RECORDS SUPPLIED
#####

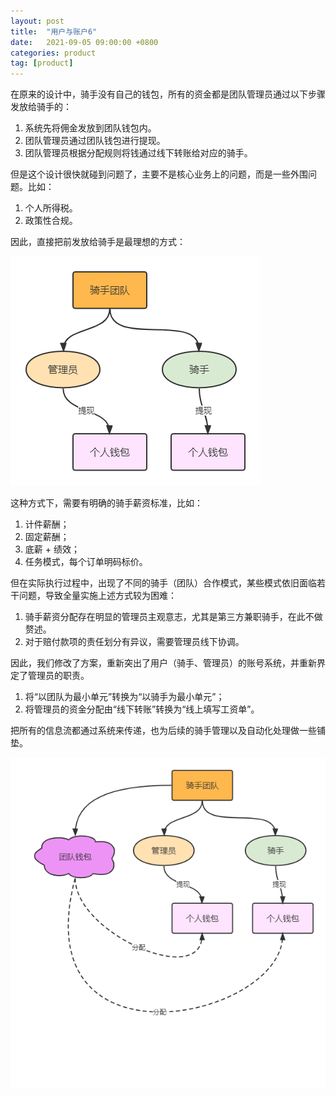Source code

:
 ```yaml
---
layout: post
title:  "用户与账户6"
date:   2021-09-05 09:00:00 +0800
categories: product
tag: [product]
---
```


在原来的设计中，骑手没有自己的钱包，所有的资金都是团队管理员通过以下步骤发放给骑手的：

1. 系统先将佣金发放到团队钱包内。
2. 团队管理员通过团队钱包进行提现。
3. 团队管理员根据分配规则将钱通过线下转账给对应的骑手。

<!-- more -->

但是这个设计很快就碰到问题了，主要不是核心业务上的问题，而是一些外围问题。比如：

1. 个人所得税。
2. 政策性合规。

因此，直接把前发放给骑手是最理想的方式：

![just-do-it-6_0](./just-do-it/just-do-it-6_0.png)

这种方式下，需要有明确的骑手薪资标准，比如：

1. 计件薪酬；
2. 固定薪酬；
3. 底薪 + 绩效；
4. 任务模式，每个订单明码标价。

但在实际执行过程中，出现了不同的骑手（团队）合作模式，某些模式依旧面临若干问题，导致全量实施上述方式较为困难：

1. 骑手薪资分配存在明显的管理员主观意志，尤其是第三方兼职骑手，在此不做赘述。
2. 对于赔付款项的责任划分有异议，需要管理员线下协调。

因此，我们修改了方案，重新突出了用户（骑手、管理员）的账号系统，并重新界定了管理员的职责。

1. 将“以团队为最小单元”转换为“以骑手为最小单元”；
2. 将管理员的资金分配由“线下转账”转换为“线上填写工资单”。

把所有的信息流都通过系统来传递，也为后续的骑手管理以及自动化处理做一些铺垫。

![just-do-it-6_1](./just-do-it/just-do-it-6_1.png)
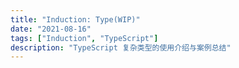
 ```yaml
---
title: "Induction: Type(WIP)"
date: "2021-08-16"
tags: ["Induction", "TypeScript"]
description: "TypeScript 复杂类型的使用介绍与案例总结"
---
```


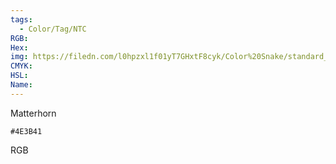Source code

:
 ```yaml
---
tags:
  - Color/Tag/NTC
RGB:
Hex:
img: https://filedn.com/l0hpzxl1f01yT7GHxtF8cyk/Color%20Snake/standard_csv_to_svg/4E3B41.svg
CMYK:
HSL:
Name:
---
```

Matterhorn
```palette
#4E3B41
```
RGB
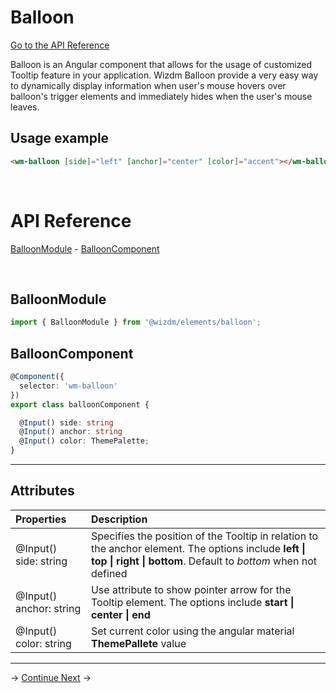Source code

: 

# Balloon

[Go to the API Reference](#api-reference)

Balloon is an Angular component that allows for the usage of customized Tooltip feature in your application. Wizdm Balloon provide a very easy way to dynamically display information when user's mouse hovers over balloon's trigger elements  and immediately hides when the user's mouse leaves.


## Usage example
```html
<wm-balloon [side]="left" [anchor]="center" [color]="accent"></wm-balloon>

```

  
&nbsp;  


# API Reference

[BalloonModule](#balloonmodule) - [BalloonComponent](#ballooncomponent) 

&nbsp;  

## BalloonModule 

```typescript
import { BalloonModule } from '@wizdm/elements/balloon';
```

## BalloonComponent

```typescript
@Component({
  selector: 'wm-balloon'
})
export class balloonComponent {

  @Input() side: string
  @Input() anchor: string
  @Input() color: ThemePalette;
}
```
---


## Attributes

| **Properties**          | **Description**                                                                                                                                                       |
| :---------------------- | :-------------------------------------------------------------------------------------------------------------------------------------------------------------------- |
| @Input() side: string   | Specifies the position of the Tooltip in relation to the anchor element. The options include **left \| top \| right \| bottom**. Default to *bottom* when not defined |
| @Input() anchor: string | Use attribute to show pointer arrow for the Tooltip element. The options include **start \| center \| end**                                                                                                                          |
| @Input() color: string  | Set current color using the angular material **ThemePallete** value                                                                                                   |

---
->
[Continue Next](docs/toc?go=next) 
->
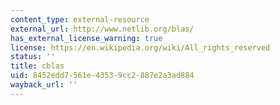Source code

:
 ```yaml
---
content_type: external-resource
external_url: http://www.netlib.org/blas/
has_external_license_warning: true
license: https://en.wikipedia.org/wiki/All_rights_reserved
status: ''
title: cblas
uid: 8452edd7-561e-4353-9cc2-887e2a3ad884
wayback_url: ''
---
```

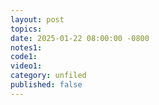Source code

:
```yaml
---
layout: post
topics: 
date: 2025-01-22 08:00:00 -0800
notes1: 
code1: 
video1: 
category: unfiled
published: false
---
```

#####

ASSIGNMENT
Could you write out every line above exactly as it stands, with no images?

ANSWER FOR THIS EXERCISE
Source code

:
 ```yaml
---
layout: post
title:  "用户与账户6"
date:   2021-09-05 09:00:00 +0800
categories: product
tag: [product]
---
```


在原来的设计中，骑手没有自己的钱包，所有的资金都是团队管理员通过以下步骤发放给骑手的：

1. 系统先将佣金发放到团队钱包内。
2. 团队管理员通过团队钱包进行提现。
3. 团队管理员根据分配规则将钱通过线下转账给对应的骑手。

<!-- more -->

但是这个设计很快就碰到问题了，主要不是核心业务上的问题，而是一些外围问题。比如：

1. 个人所得税。
2. 政策性合规。

因此，直接把前发放给骑手是最理想的方式：

![just-do-it-6_0](./just-do-it/just-do-it-6_0.png)

这种方式下，需要有明确的骑手薪资标准，比如：

1. 计件薪酬；
2. 固定薪酬；
3. 底薪 + 绩效；
4. 任务模式，每个订单明码标价。

但在实际执行过程中，出现了不同的骑手（团队）合作模式，某些模式依旧面临若干问题，导致全量实施上述方式较为困难：

1. 骑手薪资分配存在明显的管理员主观意志，尤其是第三方兼职骑手，在此不做赘述。
2. 对于赔付款项的责任划分有异议，需要管理员线下协调。

因此，我们修改了方案，重新突出了用户（骑手、管理员）的账号系统，并重新界定了管理员的职责。

1. 将“以团队为最小单元”转换为“以骑手为最小单元”；
2. 将管理员的资金分配由“线下转账”转换为“线上填写工资单”。

把所有的信息流都通过系统来传递，也为后续的骑手管理以及自动化处理做一些铺垫。

![just-do-it-6_1](./just-do-it/just-do-it-6_1.png)
 ```yaml
---
title: "Induction: Type(WIP)"
date: "2021-08-16"
tags: ["Induction", "TypeScript"]
description: "TypeScript 复杂类型的使用介绍与案例总结"
---
```


Source code

:
 ```yaml
---
tags:
  - Color/Tag/NTC
RGB:
Hex:
img: https://filedn.com/l0hpzxl1f01yT7GHxtF8cyk/Color%20Snake/standard_csv_to_svg/4E3B41.svg
CMYK:
HSL:
Name:
---
```

Matterhorn
```palette
#4E3B41
```
RGB
Source code

: 

# Balloon

[Go to the API Reference](#api-reference)

Balloon is an Angular component that allows for the usage of customized Tooltip feature in your application. Wizdm Balloon provide a very easy way to dynamically display information when user's mouse hovers over balloon's trigger elements  and immediately hides when the user's mouse leaves.


## Usage example
```html
<wm-balloon [side]="left" [anchor]="center" [color]="accent"></wm-balloon>

```

  
&nbsp;  


# API Reference

[BalloonModule](#balloonmodule) - [BalloonComponent](#ballooncomponent) 

&nbsp;  

## BalloonModule 

```typescript
import { BalloonModule } from '@wizdm/elements/balloon';
```

## BalloonComponent

```typescript
@Component({
  selector: 'wm-balloon'
})
export class balloonComponent {

  @Input() side: string
  @Input() anchor: string
  @Input() color: ThemePalette;
}
```
---


## Attributes

| **Properties**          | **Description**                                                                                                                                                       |
| :---------------------- | :-------------------------------------------------------------------------------------------------------------------------------------------------------------------- |
| @Input() side: string   | Specifies the position of the Tooltip in relation to the anchor element. The options include **left \| top \| right \| bottom**. Default to *bottom* when not defined |
| @Input() anchor: string | Use attribute to show pointer arrow for the Tooltip element. The options include **start \| center \| end**                                                                                                                          |
| @Input() color: string  | Set current color using the angular material **ThemePallete** value                                                                                                   |

---
->
[Continue Next](docs/toc?go=next) 
->
Source code

:
 ```yaml
---
content_type: external-resource
external_url: http://www.netlib.org/blas/
has_external_license_warning: true
license: https://en.wikipedia.org/wiki/All_rights_reserved
status: ''
title: cblas
uid: 8452edd7-561e-4353-9cc2-887e2a3ad884
wayback_url: ''
---
```

Source code

:
```yaml
---
layout: post
topics: 
date: 2025-01-22 08:00:00 -0800
notes1: 
code1: 
video1: 
category: unfiled
published: false
---
```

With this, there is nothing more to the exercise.